Le 27 mars 2012, Monsieur Garcin a fait radier sa société d'agent commercial, sans en informer la société selon cette dernière, et restera inscrit à l'Orias jusqu'au 7 juillet 2012.
Le 20 avril 2012, la SA Chrystal Finances Montpellier a notifié à Monsieur Garcin sa décision de rompre effectivement le contrat de mandat au motif que celui-ci n'aurait pas communiqué les documents relatifs à sa mise en conformité pour l'année 2012.

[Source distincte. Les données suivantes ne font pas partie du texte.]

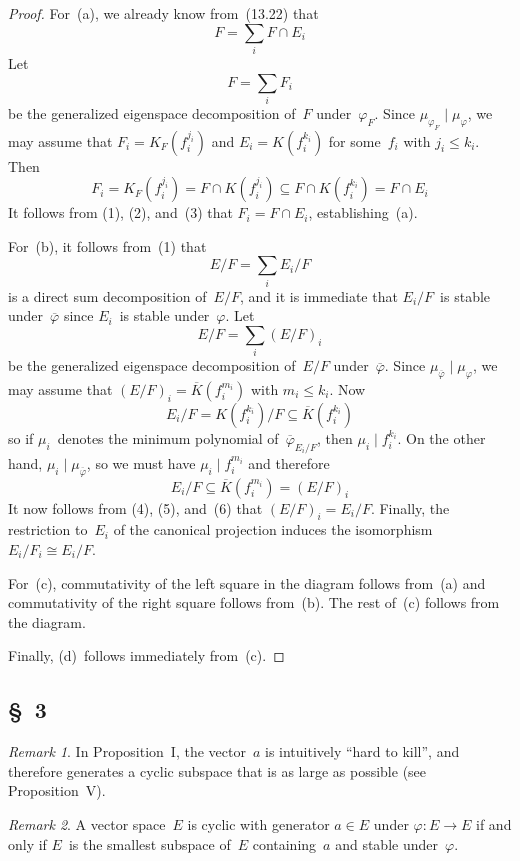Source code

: \documentclass[letterpaper,12pt]{article}
\newcommand{\iso}{\cong}
\newcommand{\divides}{\mid}
\newcommand{\sect}{\cap}
\newcommand{\proj}[1]{\overline{#1}}
\theoremstyle{definition}
\theoremstyle{remark}
\newtheorem*{rmk}{Remark}
\begin{document}
\begin{proof}
For~(a), we already know from~(13.22) that
\[F=\sum_i F\sect E_i\tag{1}\]
Let
\[F=\sum_i F_i\tag{2}\]
be the generalized eigenspace decomposition of~\(F\) under~\(\varphi_F\). Since \(\mu_{\varphi_F}\divides\mu_{\varphi}\), we may assume that \(F_i=K_F(f_i^{j_i})\) and \(E_i=K(f_i^{k_i})\) for some~\(f_i\) with \(j_i\le k_i\). Then
\[F_i=K_F(f_i^{j_i})=F\sect K(f_i^{j_i})\subseteq F\sect K(f_i^{k_i})=F\sect E_i\tag{3}\]
It follows from (1), (2), and~(3) that \(F_i=F\sect E_i\), establishing~(a).

For~(b), it follows from~(1) that
\[E/F=\sum_i E_i/F\tag{4}\]
is a direct sum decomposition of~\(E/F\), and it is immediate that \(E_i/F\)~is stable under~\(\proj{\varphi}\) since \(E_i\)~is stable under~\(\varphi\). Let
\[E/F=\sum_i(E/F)_i\tag{5}\]
be the generalized eigenspace decomposition of~\(E/F\) under~\(\proj{\varphi}\). Since \(\mu_{\proj{\varphi}}\divides\mu_{\varphi}\), we may assume that \((E/F)_i=\proj{K}(f_i^{m_i})\) with \(m_i\le k_i\). Now
\[E_i/F=K(f_i^{k_i})/F\subseteq\proj{K}(f_i^{k_i})\]
so if \(\mu_i\)~denotes the minimum polynomial of~\(\proj{\varphi}_{E_i/F}\), then \(\mu_i\divides f_i^{k_i}\). On the other hand, \(\mu_i\divides\mu_{\proj{\varphi}}\), so we must have \(\mu_i\divides f_i^{m_i}\) and therefore
\[E_i/F\subseteq\proj{K}(f_i^{m_i})=(E/F)_i\tag{6}\]
It now follows from (4), (5), and~(6) that \((E/F)_i=E_i/F\). Finally, the restriction to~\(E_i\) of the canonical projection induces the isomorphism \(E_i/F_i\iso E_i/F\).

For~(c), commutativity of the left square in the diagram follows from~(a) and commutativity of the right square follows from~(b). The rest of~(c) follows from the diagram.

Finally, (d)~follows immediately from~(c).
\end{proof}

\subsection*{\S~3}
\begin{rmk}
In Proposition~I, the vector~\(a\) is intuitively ``hard to kill'', and therefore generates a cyclic subspace that is as large as possible (see Proposition~V).
\end{rmk}

\begin{rmk}
A vector space~\(E\) is cyclic with generator \(a\in E\) under \(\varphi:E\to E\) if and only if \(E\)~is the smallest subspace of~\(E\) containing~\(a\) and stable under~\(\varphi\).
\end{rmk}
\end{document}
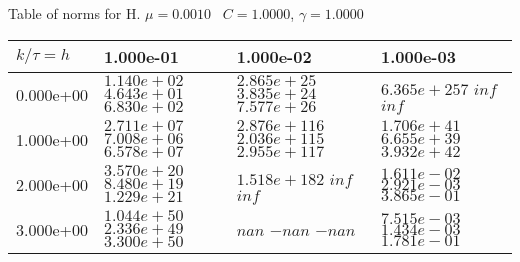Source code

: \begin{center}
Table of norms for H. $\mu = 0.0010$ \, $C = 1.0000$, $\gamma = 1.0000$
  
\begin{tabular}{|p{1in}|p{1in}|p{1in}|p{1in}|} \hline
$k / \tau = h$ &1.000e-01 &1.000e-02 &1.000e-03 \\ \hline 
0.000e+00 & $1.140e+02$  $4.643e+01$  $6.830e+02$  & $2.865e+25$  $3.835e+24$  $7.577e+26$  & $6.365e+257$  $inf$  $inf$  \\ \hline 
1.000e+00 & $2.711e+07$  $7.008e+06$  $6.578e+07$  & $2.876e+116$  $2.036e+115$  $2.955e+117$  & $1.706e+41$  $6.655e+39$  $3.932e+42$  \\ \hline 
2.000e+00 & $3.570e+20$  $8.480e+19$  $1.229e+21$  & $1.518e+182$  $inf$  $inf$  & $1.611e-02$  $2.921e-03$  $3.865e-01$  \\ \hline 
3.000e+00 & $1.044e+50$  $2.336e+49$  $3.300e+50$  & $nan$  $-nan$  $-nan$  & $7.515e-03$  $1.434e-03$  $1.781e-01$  \\ \hline 

\end{tabular}\\[20pt]
\end{center}
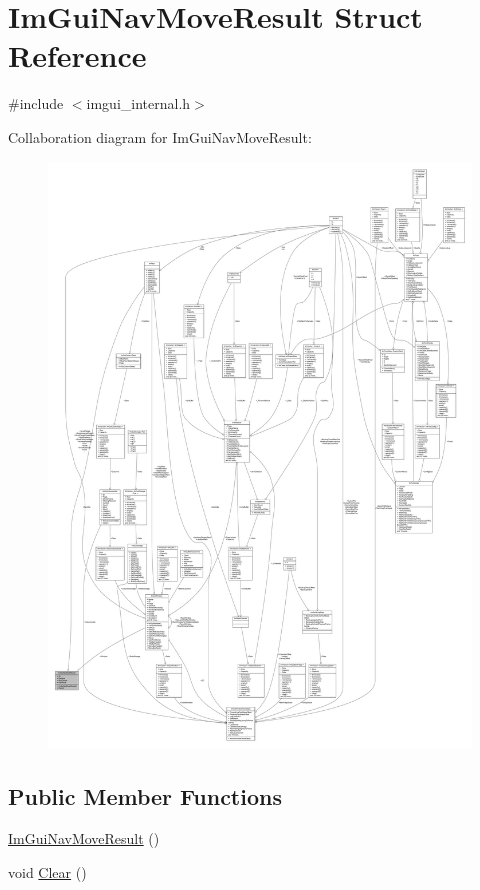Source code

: \hypertarget{struct_im_gui_nav_move_result}{}\section{Im\+Gui\+Nav\+Move\+Result Struct Reference}
\label{struct_im_gui_nav_move_result}


{\ttfamily \#include $<$imgui\+\_\+internal.\+h$>$}



Collaboration diagram for Im\+Gui\+Nav\+Move\+Result\+:
\nopagebreak
\begin{figure}[H]
\begin{center}
\leavevmode
\includegraphics[width=350pt]{struct_im_gui_nav_move_result__coll__graph}
\end{center}
\end{figure}
\subsection*{Public Member Functions}
\begin{DoxyCompactItemize}
\item 
\mbox{\hyperlink{struct_im_gui_nav_move_result_a76bcc6d5bb813a8b9787bec50426cda2}{Im\+Gui\+Nav\+Move\+Result}} ()
\item 
void \mbox{\hyperlink{struct_im_gui_nav_move_result_a5a357bf3bc46689eebec0f6dfdfd51ca}{Clear}} ()
\end{DoxyCompactItemize}
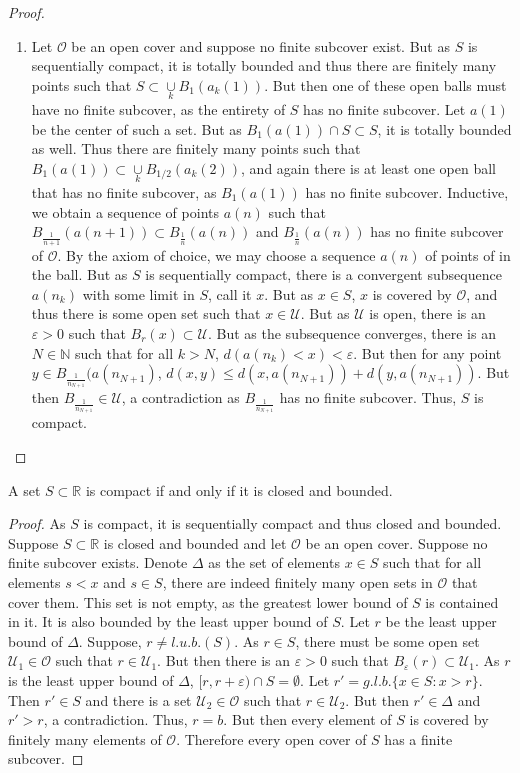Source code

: \documentclass[crop=false,class=article,oneside]{standalone}
\begin{document}
\begin{proof}
\begin{enumerate}
        \item Let $\mathcal{O}$ be an open cover and suppose no finite subcover exist. But as $S$ is sequentially compact, it is totally bounded and thus there are finitely many points such that $S\subset \underset{k}\cup B_{1}(a_k(1))$. But then one of these open balls must have no finite subcover, as the entirety of $S$ has no finite subcover. Let $a(1)$ be the center of such a set. But as $B_{1}(a(1))\cap S \subset S$, it is totally bounded as well. Thus there are finitely many points such that $B_{1}(a(1))\subset \underset{k}\cup B_{1/2}(a_k(2))$, and again there is at least one open ball that has no finite subcover, as $B_{1}(a(1))$ has no finite subcover. Inductive, we obtain a sequence of points $a(n)$ such that $B_{\frac{1}{n+1}}(a(n+1))\subset B_{\frac{1}{n}}(a(n))$ and $B_{\frac{1}{n}}(a(n))$ has no finite subcover of $\mathcal{O}$. By the axiom of choice, we may choose a sequence $a(n)$ of points of in the ball. But as $S$ is sequentially compact, there is a convergent subsequence $a(n_k)$ with some limit in $S$, call it $x$. But as $x\in S$, $x$ is covered by $\mathcal{O}$, and thus there is some open set such that $x\in \mathcal{U}$. But as $\mathcal{U}$ is open, there is an $\varepsilon>0$ such that $B_{r}(x)\subset \mathcal{U}$. But as the subsequence converges, there is an $N\in \mathbb{N}$ such that for all $k>N$, $d(a(n_k)<x) < \varepsilon$. But then for any point $y\in B_{\frac{1}{n_{N+1}}}(a(n_{N+1})$, $d(x,y) \leq d(x,a(n_{N+1}))+d(y,a(n_{N+1}))$. But then $B_{\frac{1}{n_{N+1}}}\in \mathcal{U}$, a contradiction as $B_{\frac{1}{n_{N+1}}}$ has no finite subcover. Thus, $S$ is compact. 
        \end{enumerate}
        \end{proof}
        \begin{theorem}
        A set $S\subset \mathbb{R}$ is compact if and only if it is closed and bounded.
        \end{theorem}
        \begin{proof}
        As $S$ is compact, it is sequentially compact and thus closed and bounded. Suppose $S\subset \mathbb{R}$ is closed and bounded and let $\mathcal{O}$ be an open cover. Suppose no finite subcover exists. Denote $\Delta$ as the set of elements $x\in S$ such that for all elements $s<x$ and $s\in S$, there are indeed finitely many open sets in $\mathcal{O}$ that cover them. This set is not empty, as the greatest lower bound of $S$ is contained in it. It is also bounded by the least upper bound of $S$. Let $r$ be the least upper bound of $\Delta$. Suppose, $r\ne l.u.b.(S)$. As $r\in S$, there must be some open set $\mathcal{U}_1\in \mathcal{O}$ such that $r\in \mathcal{U}_1$. But then there is an $\varepsilon>0$ such that $B_{\varepsilon}(r) \subset \mathcal{U}_1$. As $r$ is the least upper bound of $\Delta$, $[r,r+\varepsilon)\cap S = \emptyset$. Let $r' = g.l.b.\{x\in S: x>r\}$. Then $r'\in S$ and there is a set $\mathcal{U}_2 \in \mathcal{O}$ such that $r\in \mathcal{U}_2$. But then $r' \in \Delta$ and $r'>r$, a contradiction. Thus, $r=b$. But then every element of $S$ is covered by finitely many elements of $\mathcal{O}$. Therefore every open cover of $S$ has a finite subcover.
        \end{proof}
\end{document}
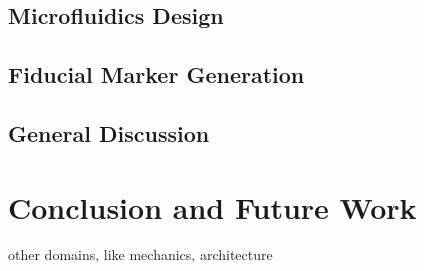 \documentclass{article}
\begin{document}
\subsection{Microfluidics Design}

\subsection{Fiducial Marker Generation}

\subsection{General Discussion}

\section{Conclusion and Future Work}
other domains, like mechanics, architecture

\printbibliography %
\end{document}

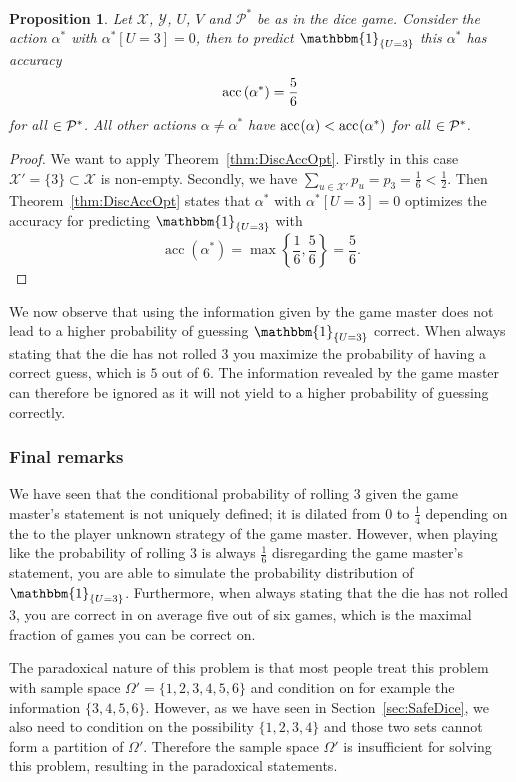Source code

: \documentclass[a4paper]{report}
\theoremstyle{plain}
\newtheorem{proposition}[theorem]{Proposition}
\theoremstyle{definition}
\theoremstyle{remark}
\numberwithin{equation}{chapter}
\let\P\relax
\DeclareMathOperator{\P}{\mathbb{P}}
\DeclareMathOperator{\1}{\mathbbm{1}}
\newcommand{\X}{\mathcal{X}}
\newcommand{\Y}{\mathcal{Y}}
\DeclareMathOperator{\acc}{acc}
\newcommand{\Pmod}{\mathcal{P}^*}
\newcommand{\DieInd}{\1_{\{U=3\}}}
\begin{document}
\begin{proposition}
Let $\X$, $\Y$, $U$, $V$ and $\Pmod$ be as in the dice game. Consider the action $\alpha^*$ with $\alpha^*[U=3]=0$, then to predict $\DieInd$ this $\alpha^*$ has accuracy
\begin{equation}
\acc^{\P}\left(\alpha^*\right)=\frac{5}{6}
\end{equation}
for all $\P\in\Pmod$. All other actions $\alpha\neq\alpha^*$ have $\acc^{\P}(\alpha)<\acc^{\P}(\alpha^*)$ for all $\P\in\Pmod$.
\end{proposition}
\begin{proof}
We want to apply Theorem~\ref{thm:DiscAccOpt}. Firstly in this case $\X'=\{3\}\subset\X$ is non-empty. Secondly, we have $\sum_{u\in\X'}p_u=p_3=\frac{1}{6}<\frac{1}{2}$. Then Theorem~\ref{thm:DiscAccOpt} states that $\alpha^*$ with $\alpha^*[U=3]=0$ optimizes the accuracy for predicting $\DieInd$ with
\begin{equation}
\acc\left(\alpha^*\right)=\max\left\{\frac{1}{6},\frac{5}{6}\right\}=\frac{5}{6}.
\end{equation}
\end{proof}


We now observe that using the information given by the game master does not lead to a higher probability of guessing $\DieInd$ correct. When always stating that the die has not rolled $3$ you maximize the probability of having a correct guess, which is $5$ out of $6$. The information revealed by the game master can therefore be ignored as it will not yield to a higher probability of guessing correctly.

\subsubsection{Final remarks}
We have seen that the conditional probability of rolling $3$ given the game master's statement is not uniquely defined; it is dilated from $0$ to $\frac{1}{4}$ depending on the to the player unknown strategy of the game master. However, when playing like the probability of rolling $3$ is always $\frac{1}{6}$ disregarding the game master's statement, you are able to simulate the probability distribution of $\DieInd$. Furthermore, when always stating that the die has not rolled $3$, you are correct in on average five out of six games, which is the maximal fraction of games you can be correct on.

The paradoxical nature of this problem is that most people treat this problem with sample space $\Omega'=\{1,2,3,4,5,6\}$ and condition on for example the information $\{3,4,5,6\}$. However, as we have seen in Section~\ref{sec:SafeDice}, we also need to condition on the possibility $\{1,2,3,4\}$ and those two sets cannot form a partition of $\Omega'$. Therefore the sample space $\Omega'$ is insufficient for solving this problem, resulting in the paradoxical statements.
\end{document}
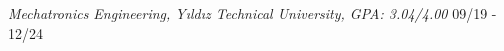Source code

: \documentclass[letter,14pt]{article}
\begin{document}
\textit{Mechatronics Engineering, Yıldız Technical University, GPA: 3.04/4.00} 	\hfill 09/19 - 12/24 \scriptsize{} 
\end{document}
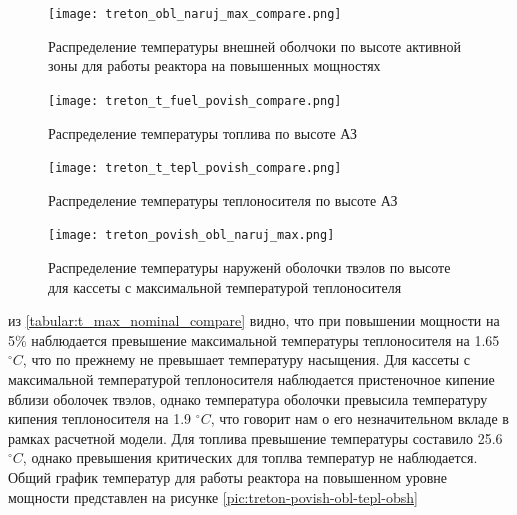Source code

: \begin{figure}[H]
	\begin{center}
		\texttt{[image: treton\_obl\_naruj\_max\_compare.png]}
		\caption{Распределение температуры внешней оболчоки по высоте активной зоны для работы реактора на повышенных мощностях }
		\label{pic:treton-obl-naruj-max-compare} %
	\end{center}
\end{figure}

\begin{figure}[H]
	\begin{center}
		\texttt{[image: treton\_t\_fuel\_povish\_compare.png]}
		\caption{Распределение температуры топлива по высоте АЗ}
		\label{pic:treton-t-fuel-povish-compare} %
	\end{center}
\end{figure}

\begin{figure}[H]
	\begin{center}
		\texttt{[image: treton\_t\_tepl\_povish\_compare.png]}
		\caption{Распределение температуры теплоносителя по высоте АЗ}
		\label{pic:treton-t-tepl-povish-compare} %
	\end{center}
\end{figure}

\begin{figure}[H]
	\begin{center}
		\texttt{[image: treton\_povish\_obl\_naruj\_max.png]}
		\caption{Распределение температуры наруженй оболочки твэлов по высоте для кассеты с максимальной температурой теплоносителя}
		\label{pic:treton-povish-obl-naruj-max} %
	\end{center}
\end{figure}

из \ref{tabular:t_max_nominal_compare} видно, что при повышении мощности на 5\% наблюдается превышение максимальной температуры теплоносителя на 1.65 $^\circ C$, что по прежнему не превышает температуру насыщения. Для кассеты с максимальной температурой теплоносителя наблюдается пристеночное кипение вблизи оболочек твэлов, однако температура оболочки превысила температуру кипения теплоносителя на 1.9 $^\circ C$, что говорит нам о его незначительном вкладе в рамках расчетной модели.
Для топлива превышение температуры составило 25.6 $^\circ C$, однако превышения критических для топлва температур не наблюдается. Общий график температур для работы реактора на повышенном уровне мощности представлен на рисунке \ref{pic:treton-povish-obl-tepl-obsh}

Le 27 juillet 2012, soutenant que la relation salariée s'était poursuivie après la rupture conventionnelle dans le cadre de son activité d'agent commercial pour le compte de la SA Chrystal Finances Montpellier, Monsieur Garcin a saisi le Conseil de prud'hommes de Marseille pour solliciter la condamnation de la société au paiement de diverses sommes au titre d'un licenciement abusif et irrégulier, de travail dissimulé, de l'indemnité compensatrice de préavis.
In limine litis, la SA Chrystal Finances Montpellier a soulevé l'incompétence du Conseil de prud'hommes de Marseille au profit du Tribunal de commerce de Montpellier pour statuer sur les demandes de Monsieur Garcin.
Par jugement en date du 11 juillet 2014, le Conseil de prud'hommes de Marseille aux motifs que " le conseil de prud'hommes dit que 3 conditions doivent être remplies pour se déclarer matériellement compétent : le litige doit être individuel, un contrat de travail doit exister et le litige doit être né à l'occasion du contrat de travail " et que " le conseil de prud'hommes exerçant souverainement sa faculté d'appréciation qu'il tient des dispositions du Code de procédure civile et après l'examen des pièces versées au dossier de la procédure dit, qu'il est compétent pour juger de l'existence ou pas d'un contrat de travail liant les parties, la charge de la preuve incombant à chacune d'entre elles ", a :
- déclaré le conseil de prud'hommes de céans matériellement compétent pour connaître du litige qui est lui soumis et dit qu'à défaut de recours, l'affaire est appelée à l'audience du bureau de jugement du 11 décembre 2014,
- réservé les dépens.
La SA Chrystal Finances Montpellier a régulièrement formé contredit contre cette décision.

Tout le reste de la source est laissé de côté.